We would like to thank the reviewer for the important comments and corrections.
General comments:
- It is nice to see the converge of the two leading retrieval algorithms in many of the aerosol properties. However, it is not clear whether the retrieval uncertainties and differences are due to inversion algorithm (cost function, convergence, numerical accuracy of forward model etc), or measurement and forward model uncertainty assumptions. Can the author clarify whether the ideal retrieval uncertainties from error propagation have been derived and compared? Such comparisons can also help us to understand the sources to explain the differences between the two algorithms, and any potential to improve on the properties where both algorithms already agree on.
For the products derived in this study, formal retrieval uncertainties are not available, but they will be in future versions of the products. We added in the conclusion of the revised manuscript: “For future algorithm comparisons it will be useful to take into account formal retrieval uncertainties based on error propagation.”
- It seems different cost functions are used in the inversion. RemoTAP relies on the reflectance and DoLP, and GRASP replies on reflectance, q, and u (Page 5, Line 149). Different uncertainties are also used in DoLP and q,u. Since the cost function is fundamental in the inversions, can the authors comment that how much impacts of the choice of these different cost functions?
The impact of using DoLP instead of q and u is not large (we have tested both options with RemoTAP in the past). The impact of the assumed uncertainties can potentially be large for the individual algorithms but the impact is algorithm-dependent. Also, the impact of the assumed uncertainty can be partly compensated by the a posteriori filtering approach. In this work we have chosen to optimize both algorithms individually (combination of assumed uncertainty and filtering). We added in the revised manuscript the following:
“The different filtering approaches between GRASP and RemoTAP can partly compensate for the different assumed measurement uncertainties.”

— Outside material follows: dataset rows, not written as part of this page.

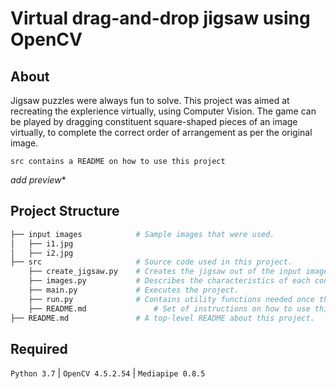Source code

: # Virtual drag-and-drop jigsaw using OpenCV

## About
Jigsaw puzzles were always fun to solve. This project was aimed at recreating the explerience virtually, using Computer Vision. The game can be played by dragging constituent square-shaped pieces of an image virtually, to complete the correct order of arrangement as per the original image. 

`src contains a README on how to use this project`

*add preview**

## Project Structure

```bash
├── input images            # Sample images that were used.
│   ├── i1.jpg        
│   ├── i2.jpg   
├── src                     # Source code used in this project.
    ├── create_jigsaw.py    # Creates the jigsaw out of the input image.
    ├── images.py           # Describes the characteristics of each constituent piece.
    ├── main.py             # Executes the project.
    ├── run.py              # Contains utility functions needed once the game has begun. 
    ├── README.md               # Set of instructions on how to use this project and play the game.
├── README.md               # A top-level README about this project.
```

## Required
`Python 3.7` | `OpenCV 4.5.2.54` | `Mediapipe 0.8.5`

- It seems GRASP algorithms use a multi-pixel approach with additional constraints on spatial and temporals, can the authors clarify where are the comparisons between single pixels retrievals and where are with multi-pixel retrievals? Can you quantify how much the multi-pixel algorithm helps the aerosol retrievals and how that impacts this work?

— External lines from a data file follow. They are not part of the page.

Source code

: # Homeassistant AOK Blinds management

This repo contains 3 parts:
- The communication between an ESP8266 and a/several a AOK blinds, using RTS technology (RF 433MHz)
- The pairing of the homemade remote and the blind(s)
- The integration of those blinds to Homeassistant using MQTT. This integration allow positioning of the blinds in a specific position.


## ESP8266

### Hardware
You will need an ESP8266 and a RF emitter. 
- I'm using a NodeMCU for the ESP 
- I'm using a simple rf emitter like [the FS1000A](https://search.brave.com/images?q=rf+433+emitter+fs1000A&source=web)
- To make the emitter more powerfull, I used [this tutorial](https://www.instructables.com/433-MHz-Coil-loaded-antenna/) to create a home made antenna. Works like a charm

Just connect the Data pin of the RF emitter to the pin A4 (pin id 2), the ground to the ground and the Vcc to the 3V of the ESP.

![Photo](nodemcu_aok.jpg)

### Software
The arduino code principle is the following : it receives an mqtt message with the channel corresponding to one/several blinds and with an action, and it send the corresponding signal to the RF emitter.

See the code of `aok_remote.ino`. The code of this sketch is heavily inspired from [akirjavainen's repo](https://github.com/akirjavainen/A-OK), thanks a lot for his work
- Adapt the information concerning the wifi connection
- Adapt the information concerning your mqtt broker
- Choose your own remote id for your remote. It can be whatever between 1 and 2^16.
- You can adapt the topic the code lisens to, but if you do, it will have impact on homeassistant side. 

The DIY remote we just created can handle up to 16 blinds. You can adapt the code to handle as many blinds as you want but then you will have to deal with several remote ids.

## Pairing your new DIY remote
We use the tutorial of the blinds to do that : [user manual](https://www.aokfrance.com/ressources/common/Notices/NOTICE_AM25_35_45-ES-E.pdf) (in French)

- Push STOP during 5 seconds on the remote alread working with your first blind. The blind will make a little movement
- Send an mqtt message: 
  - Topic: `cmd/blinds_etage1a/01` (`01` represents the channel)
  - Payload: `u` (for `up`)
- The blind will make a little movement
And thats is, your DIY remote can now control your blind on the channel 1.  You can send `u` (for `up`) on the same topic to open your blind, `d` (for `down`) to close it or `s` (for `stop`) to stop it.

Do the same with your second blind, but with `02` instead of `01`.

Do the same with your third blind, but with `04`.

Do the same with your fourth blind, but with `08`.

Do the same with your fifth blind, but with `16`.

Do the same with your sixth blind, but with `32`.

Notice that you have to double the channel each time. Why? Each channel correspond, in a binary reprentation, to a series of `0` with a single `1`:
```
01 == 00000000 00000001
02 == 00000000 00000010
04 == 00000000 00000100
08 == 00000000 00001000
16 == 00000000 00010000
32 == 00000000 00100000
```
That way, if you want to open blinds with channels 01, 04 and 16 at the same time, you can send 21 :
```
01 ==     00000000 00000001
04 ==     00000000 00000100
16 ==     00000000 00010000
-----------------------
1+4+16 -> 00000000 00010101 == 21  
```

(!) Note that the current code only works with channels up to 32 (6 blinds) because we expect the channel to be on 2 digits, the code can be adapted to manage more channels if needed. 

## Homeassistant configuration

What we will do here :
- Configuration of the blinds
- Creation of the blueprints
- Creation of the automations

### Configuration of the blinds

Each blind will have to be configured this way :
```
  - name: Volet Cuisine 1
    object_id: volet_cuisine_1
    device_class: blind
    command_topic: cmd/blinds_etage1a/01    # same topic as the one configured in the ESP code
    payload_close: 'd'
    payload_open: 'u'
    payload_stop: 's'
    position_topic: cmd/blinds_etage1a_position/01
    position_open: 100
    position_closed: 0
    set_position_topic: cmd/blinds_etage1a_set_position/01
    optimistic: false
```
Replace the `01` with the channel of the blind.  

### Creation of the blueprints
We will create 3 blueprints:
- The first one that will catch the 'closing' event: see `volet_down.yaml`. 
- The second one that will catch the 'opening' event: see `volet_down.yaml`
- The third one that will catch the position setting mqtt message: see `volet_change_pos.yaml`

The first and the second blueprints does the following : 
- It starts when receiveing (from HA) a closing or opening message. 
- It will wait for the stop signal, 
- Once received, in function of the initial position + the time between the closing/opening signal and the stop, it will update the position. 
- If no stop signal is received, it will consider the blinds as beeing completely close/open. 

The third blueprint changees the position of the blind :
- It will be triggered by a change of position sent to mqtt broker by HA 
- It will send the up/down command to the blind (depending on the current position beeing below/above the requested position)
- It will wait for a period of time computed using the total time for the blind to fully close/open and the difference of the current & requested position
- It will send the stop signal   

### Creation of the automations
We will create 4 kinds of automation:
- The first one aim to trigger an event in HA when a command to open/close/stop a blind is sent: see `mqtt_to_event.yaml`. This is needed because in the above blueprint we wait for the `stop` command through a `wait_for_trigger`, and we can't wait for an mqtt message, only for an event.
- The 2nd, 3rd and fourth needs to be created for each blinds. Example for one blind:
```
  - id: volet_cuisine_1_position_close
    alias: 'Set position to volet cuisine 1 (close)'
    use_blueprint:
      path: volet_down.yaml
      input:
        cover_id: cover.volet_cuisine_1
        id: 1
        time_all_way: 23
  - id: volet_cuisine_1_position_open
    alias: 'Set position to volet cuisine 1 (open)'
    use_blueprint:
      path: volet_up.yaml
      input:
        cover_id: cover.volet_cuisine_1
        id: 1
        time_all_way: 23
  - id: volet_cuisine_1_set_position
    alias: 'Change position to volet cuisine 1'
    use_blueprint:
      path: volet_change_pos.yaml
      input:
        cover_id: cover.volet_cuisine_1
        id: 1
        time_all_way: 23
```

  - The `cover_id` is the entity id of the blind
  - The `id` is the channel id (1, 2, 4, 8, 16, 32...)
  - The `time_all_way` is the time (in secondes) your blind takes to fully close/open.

We added the sentence “All GRASP retrievals in this paper have been performed using the multi-pixel approach.”
We did not investigate the difference between multi-pixel and single-pixel GRASP retrievals.
Detailed comments:
1.Page 3, Line 80: “Of the full inversion approaches only the RemoTAP and GRASP algorithms have demonstrated capability at a global scale. “
Among the algorithm mentioned in the manuscript, it seems MAPOL has also been used in a global scale processing but on synthetic data (https://egusphere.copernicus.org/preprints/2023/egusphere-2023-1843/).
We mean here actually global processing of real data so made that explicit now. Also added the reference to the latest MAPOL paper.

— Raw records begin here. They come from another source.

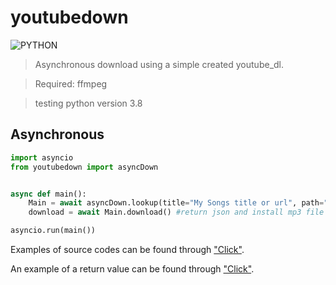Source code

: # youtubedown


![PYTHON](https://img.shields.io/badge/python-v3.8-blue)
> Asynchronous download using a simple created youtube_dl.

> Required: ffmpeg

> testing python version 3.8



## Asynchronous
```py
import asyncio
from youtubedown import asyncDown


async def main():
    Main = await asyncDown.lookup(title="My Songs title or url", path="./music_folder/music", format="mp3") # path = music_folder in music.mp3
    download = await Main.download() #return json and install mp3 file

asyncio.run(main())
```

Examples of source codes can be found through ["Click"](https://github.com/8954sood/youtubedown/tree/main/example).

An example of a return value can be found through ["Click"](https://github.com/8954sood/youtubedown/blob/main/example/return.json).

2.Is processing resource a factor which impact the capability to process global scale data? can you provide an estimate of the resources used between these two algorithms to process the whole year of PARASOL data?
Both GRASP and RemoTAP have similar computational cost. We did not compare exact numbers because different facilities have been used for processing. The cost is between 1-2 seconds per pixel per thread.
3.Page 3, Line 88: “although based on theoretical information content a better agreement is expected”.
Similar to the general comments, can you provide more information on the gaps and possible causes?
Based on your comment, we realize that this statement is inaccurate as we were not able to directly link the performance against AERONET (of the latest versions of this paper as well as for previous versions) to the expected theoretical performance for the same data set. Therefore, we modified the statement to “…although also limitations of the products were identified in the validations studies (e.g. bias at low AOD for both products).”
- Page 4, line 118: “This allows to improve retrieval by using additional a priori constraints on spatial or temporal variability of any retrieved parameter in different pixels”, also later stated in Page 5, Line 127.
Also related to the general comments, can you confirm whether such multi-pixel approach is used in this study, and how that impact this study?
See our response to the general comment.
- Page 5, Line 152, ” The assumed uncertainty is 1% on I and 0.007 (absolute) on DoLP “ (for RemoTAP), and “The assumed uncertainty is 1 % on I and 0.002 (absolute) on q and u. “ (for GRASP).
Why is there higher accuracy for q and u, and how that impacts retrieval results?
These are different assumptions used in RemoTAP and GRASP, i.e. GRASP assumes the polarization measurements are more accurate than RemoTAP. As noted above, the effect of this assumption can (partly) be compensated by a different filtering approach (see also our response to the general comment).
- Page 6, Line 162: “The version of GRASP is based on the recently developed Chemical Component (CC) approach (Li et al., 2019; Zhang et al., 2021), while the previous global versions of GRASP (Chen et al., 2020) were based on the GRASP "Optimized", "High Precision", and "Models" approaches, referred to as GRASP-O, GRASP-HP, and GRASP-M.”
The authors later mentioned different performance of these algorithms. Does it due to a better choice of priori constraints in the aerosol models? Better alignment with assumptions in AERONET inversions?
The GRASP-CC approach used in this paper shows the best comparison to AERONET. Most likely this is explained by the better a priori constraints (making use of known spectral dependence of component refractive indices). The GRASP-CC approach is not better aligned with AERONET assumptions than the other approaches.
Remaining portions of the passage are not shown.